Arrivant par la route, à la tombée du jour, on voit de loin, exposées plein ouest, les deux hautes tours de la cathédrale de Laon qui surplombent la plaine picarde. C'est dans cet impressionnant vaisseau, chef-d'œuvre du gothique picard, que prennent d'ordinaire place les concerts du Festival de Laon. Mais ce mardi soir, c'est à l'entrée de la ville haute, dans l'église abbatiale Saint-Martin, que nous entendons l'Orchestre de Picardie dans un programme original qui reflète l'ambition artistique intacte d'un festival qui en est à sa 36e édition. Ce n'est pas la directrice musicale de l'orchestre, Johanna Malangré, en poste depuis deux ans, qui est au pupitre, mais une autre cheffe, la Finlandaise Emilia Hoving, qui a été l'assistante de Mikko Franck au Philhar' de 2020 à 2022 et qui va révéler ce soir une forte personnalité.

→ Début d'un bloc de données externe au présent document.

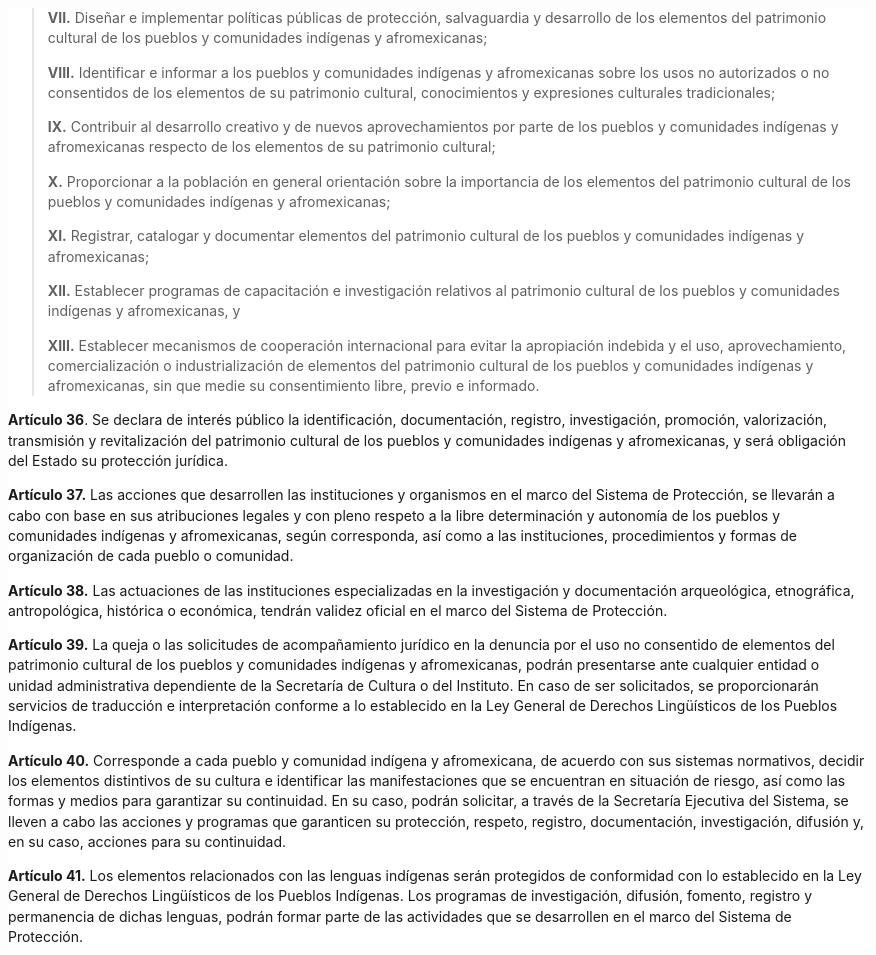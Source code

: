 > **VII.** Diseñar e implementar políticas públicas de protección, salvaguardia y desarrollo de los elementos del patrimonio cultural de los pueblos y comunidades indígenas y afromexicanas;
>
> **VIII.** Identificar e informar a los pueblos y comunidades indígenas y afromexicanas sobre los usos no autorizados o no consentidos de los elementos de su patrimonio cultural, conocimientos y expresiones culturales tradicionales;
>
> **IX.** Contribuir al desarrollo creativo y de nuevos aprovechamientos por parte de los pueblos y comunidades indígenas y afromexicanas respecto de los elementos de su patrimonio cultural;
>
> **X.** Proporcionar a la población en general orientación sobre la importancia de los elementos del patrimonio cultural de los pueblos y comunidades indígenas y afromexicanas;
>
> **XI.** Registrar, catalogar y documentar elementos del patrimonio cultural de los pueblos y comunidades indígenas y afromexicanas;
>
> **XII.** Establecer programas de capacitación e investigación relativos al patrimonio cultural de los pueblos y comunidades indígenas y afromexicanas, y
>
> **XIII.** Establecer mecanismos de cooperación internacional para evitar la apropiación indebida y el uso, aprovechamiento, comercialización o industrialización de elementos del patrimonio cultural de los pueblos y comunidades indígenas y afromexicanas, sin que medie su consentimiento libre, previo e informado.

**Artículo 36**. Se declara de interés público la identificación, documentación, registro, investigación, promoción, valorización, transmisión y revitalización del patrimonio cultural de los pueblos y comunidades indígenas y afromexicanas, y será obligación del Estado su protección jurídica.

**Artículo 37.** Las acciones que desarrollen las instituciones y organismos en el marco del Sistema de Protección, se llevarán a cabo con base en sus atribuciones legales y con pleno respeto a la libre determinación y autonomía de los pueblos y comunidades indígenas y afromexicanas, según corresponda, así como a las instituciones, procedimientos y formas de organización de cada pueblo o comunidad.

**Artículo 38.** Las actuaciones de las instituciones especializadas en la investigación y documentación arqueológica, etnográfica, antropológica, histórica o económica, tendrán validez oficial en el marco del Sistema de Protección.

**Artículo 39.** La queja o las solicitudes de acompañamiento jurídico en la denuncia por el uso no consentido de elementos del patrimonio cultural de los pueblos y comunidades indígenas y afromexicanas, podrán presentarse ante cualquier entidad o unidad administrativa dependiente de la Secretaría de Cultura o del Instituto. En caso de ser solicitados, se proporcionarán servicios de traducción e interpretación conforme a lo establecido en la Ley General de Derechos Lingüísticos de los Pueblos Indígenas.

**Artículo 40.** Corresponde a cada pueblo y comunidad indígena y afromexicana, de acuerdo con sus sistemas normativos, decidir los elementos distintivos de su cultura e identificar las manifestaciones que se encuentran en situación de riesgo, así como las formas y medios para garantizar su continuidad. En su caso, podrán solicitar, a través de la Secretaría Ejecutiva del Sistema, se lleven a cabo las acciones y programas que garanticen su protección, respeto, registro, documentación, investigación, difusión y, en su caso, acciones para su continuidad.

**Artículo 41.** Los elementos relacionados con las lenguas indígenas serán protegidos de conformidad con lo establecido en la Ley General de Derechos Lingüísticos de los Pueblos Indígenas. Los programas de investigación, difusión, fomento, registro y permanencia de dichas lenguas, podrán formar parte de las actividades que se desarrollen en el marco del Sistema de Protección.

Le concert s'ouvre par une première mondiale : une pièce en deux volets intitulée Melancholia du compositeur français Karol Beffa, d'après le film éponyme de Lars Von Trier. Dès les premières notes, sur un tapis de cordes diaphane, la trompette, puis hautbois et clarinette mêlés, évoquent la touffeur des grands espaces – on pense irrésistiblement à Ives ou au Copland d'Appalachian Spring. Le tour de force de Karol Beffa est de parvenir à faire vivre l'apparente immobilité de ce mouvement, par un travail très subtil sur le matériau sonore, les couleurs instrumentales. La deuxième partie est beaucoup plus brève, et regarde, mais sans esprit d'imitation, vers le minimalisme américain. Emilia Hoving a cette assurance tranquille de qui n'a pas besoin de démontrer pour emporter l'adhésion de ses musiciens comme du public.

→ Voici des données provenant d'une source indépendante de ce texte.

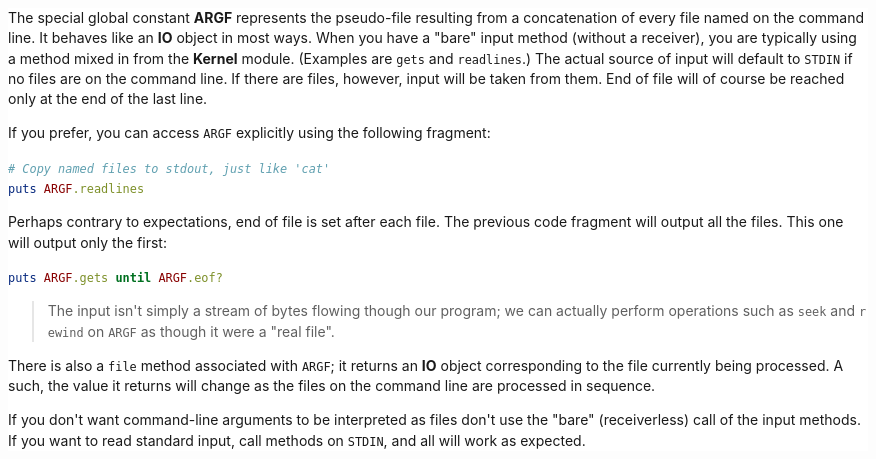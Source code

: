 The special global constant **ARGF** represents the pseudo-file resulting from a concatenation of every file named on
the command line. It behaves like an **IO** object in most ways. When you have a "bare" input method (without a receiver),
you are typically using a method mixed in from the **Kernel** module. (Examples are `gets` and `readlines`.) The actual
source of input will default to `STDIN` if no files are on the command line. If there are files, however, input will be
taken from them. End of file will of course be reached only at the end of the last line.

If you prefer, you can access `ARGF` explicitly using the following fragment:

```ruby
# Copy named files to stdout, just like 'cat'
puts ARGF.readlines
```

Perhaps contrary to expectations, end of file is set after each file. The previous code fragment will output all the
files. This one will output only the first:

```ruby
puts ARGF.gets until ARGF.eof?
```

> The input isn't simply a stream of bytes flowing though our program; we can actually perform operations such as `seek`
> and `rewind` on `ARGF` as though it were a "real file".

There is also a `file` method associated with `ARGF`; it returns an **IO** object corresponding to the file currently 
being processed. A such, the value it returns will change as the files on the command line are processed in sequence.

If you don't want command-line arguments to be interpreted as files don't use the "bare" (receiverless) call of the 
input methods. If you want to read standard input, call methods on `STDIN`, and all will work as expected.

On est heureux de retrouver ensuite Bruno Philippe, qu'on n'a plus entendu depuis un lustre. Le jeune trentenaire aborde le Premier Concerto pour violoncelle de Saint-Saëns avec un élan et une maîtrise que sa fougue juvénile a parfois dissimulés. Ce concerto en un mouvement et trois parties, qui tourne sur lui-même, n'est pas techniquement le plus difficile qui soit, mais comme dans toute œuvre de Saint-Saëns, l'interprète se doit de rechercher l'équilibre entre une virtuosité qui cache bien son jeu et une inspiration souvent académique. Bruno Philippe se tient sur une ligne de crête élégante et racée et Emilia Hoving allège le dispositif orchestral, pour pallier la réverbération excessive des lieux. Applaudissements nourris pour le jeune violoncelliste.